Rompiendo con la costumbre de ignorar lo propio

¿Alguna vez te ha pasado que nunca has visitado un lugar icónico de tu ciudad natal, mientras que personas foráneas viajan exclusivamente para conocerlo? Te cuento que finalmente rompí con esa costumbre una tarde del último viernes de mayo de 2025.
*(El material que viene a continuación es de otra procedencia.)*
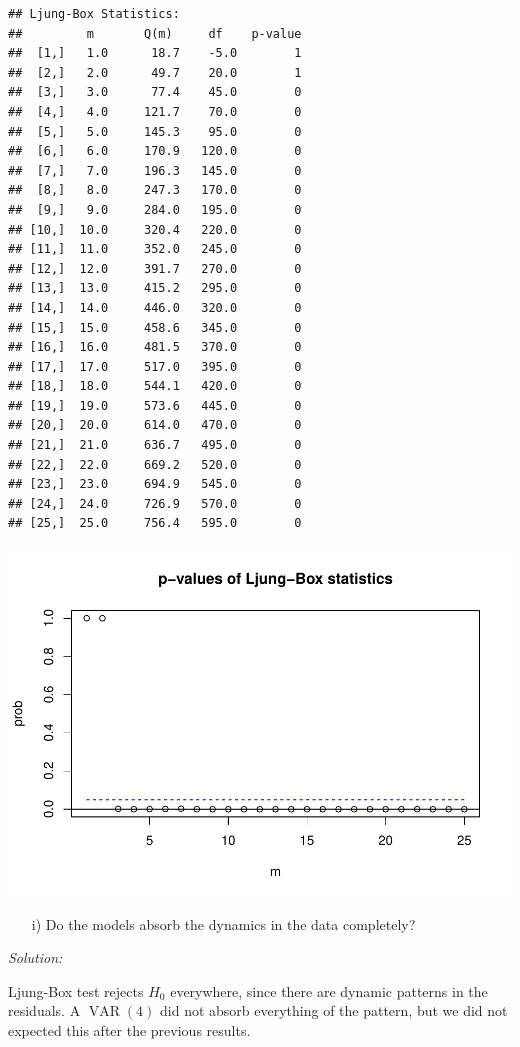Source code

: \documentclass[12pt,a4paper]{article}
\newcommand{\VAR}{\operatorname{VAR}} %
\begin{document}
\begin{verbatim}
## Ljung-Box Statistics:  
##         m       Q(m)     df    p-value
##  [1,]   1.0      18.7    -5.0        1
##  [2,]   2.0      49.7    20.0        1
##  [3,]   3.0      77.4    45.0        0
##  [4,]   4.0     121.7    70.0        0
##  [5,]   5.0     145.3    95.0        0
##  [6,]   6.0     170.9   120.0        0
##  [7,]   7.0     196.3   145.0        0
##  [8,]   8.0     247.3   170.0        0
##  [9,]   9.0     284.0   195.0        0
## [10,]  10.0     320.4   220.0        0
## [11,]  11.0     352.0   245.0        0
## [12,]  12.0     391.7   270.0        0
## [13,]  13.0     415.2   295.0        0
## [14,]  14.0     446.0   320.0        0
## [15,]  15.0     458.6   345.0        0
## [16,]  16.0     481.5   370.0        0
## [17,]  17.0     517.0   395.0        0
## [18,]  18.0     544.1   420.0        0
## [19,]  19.0     573.6   445.0        0
## [20,]  20.0     614.0   470.0        0
## [21,]  21.0     636.7   495.0        0
## [22,]  22.0     669.2   520.0        0
## [23,]  23.0     694.9   545.0        0
## [24,]  24.0     726.9   570.0        0
## [25,]  25.0     756.4   595.0        0
\end{verbatim}

\includegraphics{solution_exercise_6_files/figure-latex/2_f-2.pdf}

\begin{itemize}
  \item[i)] Do the models absorb the dynamics in the data completely?
\end{itemize}

\emph{Solution:}

Ljung-Box test rejects \(H_0\) everywhere, since there are dynamic
patterns in the residuals. A \(\VAR(4)\) did not absorb everything of
the pattern, but we did not expected this after the previous results.
\end{document}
Estoy en el quinto piso de mi existencia y, hasta hace poco, nunca había ido al Café Coca Cola, fundado en 1875 y reconocido por la UNESCO como un Sitio del Patrimonio Mundial. Este reconocimiento se debe a que este emblemático local, ubicado en el barrio de Santa Ana —específicamente en la intersección con cinco esquinas—, ha sido durante décadas punto de encuentro de políticos, artistas, poetas, deportistas y celebridades. Es, además, el único café en el mundo que lleva el nombre de la famosa marca de refrescos.
Cuando llegué, fui recibida con una cálida bienvenida por parte de una mesera. Como estaba esperando que comenzara una función musical en las cercanías, le pregunté qué podía prepararse rápidamente. Me respondió, con amabilidad, que los emparedados eran una buena opción. A mi izquierda, había un joven que, por su inglés fluido, asumí que era extranjero. Estaba haciendo un pedido para llevar. Le pregunté si la comida era buena, y con unos ojos muy abiertos y una gran sonrisa me respondió que sí.
Opté entonces por pedir una Coca Cola. Me la sirvieron en botella. A diferencia de la versión estadounidense, en Panamá aún se produce localmente, y debo confesar que sabe mejor. Creo que el secreto de la Coca Cola sigue guardado celosamente en nuestro país.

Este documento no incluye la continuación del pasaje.